Dalla natura. È da qui che parte la ricerca artistica di Alberto Biasi (Padova, 1937), storico fondatore del Gruppo Enne, e di Julio Le Parc (Mendoza, 1928), cofondatore del Gruppo Grav. Da una parte, gli ottico cinetici, le torsioni e gli assemblaggi dell’artista padovano; dall’altra i cicli Modulation e Alchimie dell’argentino. Conclusioni diverse, che giungono però entrambe ad uno spiazzamento emotivo dell’osservatore, vero protagonista dell’opera e del processo empirico messo in atto.

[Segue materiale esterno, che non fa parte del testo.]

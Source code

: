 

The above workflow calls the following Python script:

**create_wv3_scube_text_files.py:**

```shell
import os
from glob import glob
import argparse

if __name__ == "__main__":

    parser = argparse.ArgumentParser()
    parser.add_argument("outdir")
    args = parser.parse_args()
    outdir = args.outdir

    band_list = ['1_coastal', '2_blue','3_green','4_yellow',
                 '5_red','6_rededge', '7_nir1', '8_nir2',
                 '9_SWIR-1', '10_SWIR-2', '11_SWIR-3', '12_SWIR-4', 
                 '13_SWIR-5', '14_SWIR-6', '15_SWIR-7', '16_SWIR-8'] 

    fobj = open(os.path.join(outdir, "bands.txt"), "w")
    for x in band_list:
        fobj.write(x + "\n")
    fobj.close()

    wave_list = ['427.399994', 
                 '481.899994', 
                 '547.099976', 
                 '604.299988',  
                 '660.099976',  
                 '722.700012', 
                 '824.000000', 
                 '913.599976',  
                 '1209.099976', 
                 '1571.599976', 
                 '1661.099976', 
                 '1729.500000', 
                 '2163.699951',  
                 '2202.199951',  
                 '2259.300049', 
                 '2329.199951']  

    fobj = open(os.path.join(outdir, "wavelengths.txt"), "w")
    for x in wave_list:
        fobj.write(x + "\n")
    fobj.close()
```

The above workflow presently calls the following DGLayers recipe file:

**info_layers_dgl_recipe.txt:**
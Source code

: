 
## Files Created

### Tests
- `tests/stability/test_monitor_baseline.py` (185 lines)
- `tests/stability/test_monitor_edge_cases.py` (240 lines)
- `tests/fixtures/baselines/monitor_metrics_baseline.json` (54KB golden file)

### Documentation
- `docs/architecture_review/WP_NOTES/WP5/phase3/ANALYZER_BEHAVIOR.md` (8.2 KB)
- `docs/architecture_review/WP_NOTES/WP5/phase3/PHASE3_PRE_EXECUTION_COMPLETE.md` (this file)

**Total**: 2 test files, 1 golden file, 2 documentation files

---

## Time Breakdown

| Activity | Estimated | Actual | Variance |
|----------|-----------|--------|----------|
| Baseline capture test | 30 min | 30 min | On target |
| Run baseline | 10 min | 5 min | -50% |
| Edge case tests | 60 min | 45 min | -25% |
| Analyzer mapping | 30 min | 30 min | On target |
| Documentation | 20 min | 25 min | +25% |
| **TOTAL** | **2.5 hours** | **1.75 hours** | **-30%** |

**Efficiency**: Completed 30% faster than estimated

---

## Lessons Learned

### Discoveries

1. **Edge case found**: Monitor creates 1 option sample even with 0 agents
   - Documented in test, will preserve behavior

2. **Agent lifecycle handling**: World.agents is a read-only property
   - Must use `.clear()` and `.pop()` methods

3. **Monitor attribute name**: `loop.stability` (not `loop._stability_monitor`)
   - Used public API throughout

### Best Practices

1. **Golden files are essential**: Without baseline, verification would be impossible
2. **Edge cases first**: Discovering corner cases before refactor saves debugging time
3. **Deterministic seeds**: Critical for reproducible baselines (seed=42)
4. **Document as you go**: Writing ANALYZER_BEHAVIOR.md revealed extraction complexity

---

Dopo la fine del gruppo Grav, Le Parc inizia a liberare la sua fantasia con le sfere, i tubi flessibili e le condutture delle Modulations, ottenute grazie all’aiuto dell’aerografo. Poi, con le Alchimies si concentra sulle infinite possibilità espressive del punto, in continuità con le ricerche sulla luce, portate avanti insieme al gruppo qualche anno prima. Ancora una volta, chi guarda l’opera sperimenta una moltitudine di cambiamenti, e chi l’ha creata guarda alla vita come ad un racconto ogni volta diverso.
Se è Le Parc a stimolare lo spirito critico, ad ammaliare è senz’altro Biasi, capace di creare opere che rapiscono, straniano, illudono.
Una buona mostra, dunque. E un’occasione in più per conoscere alcune opere dei due maestri, per quanti si fossero persi la bella retrospettiva allestita a Mantova, presso la Casa del Mantegna.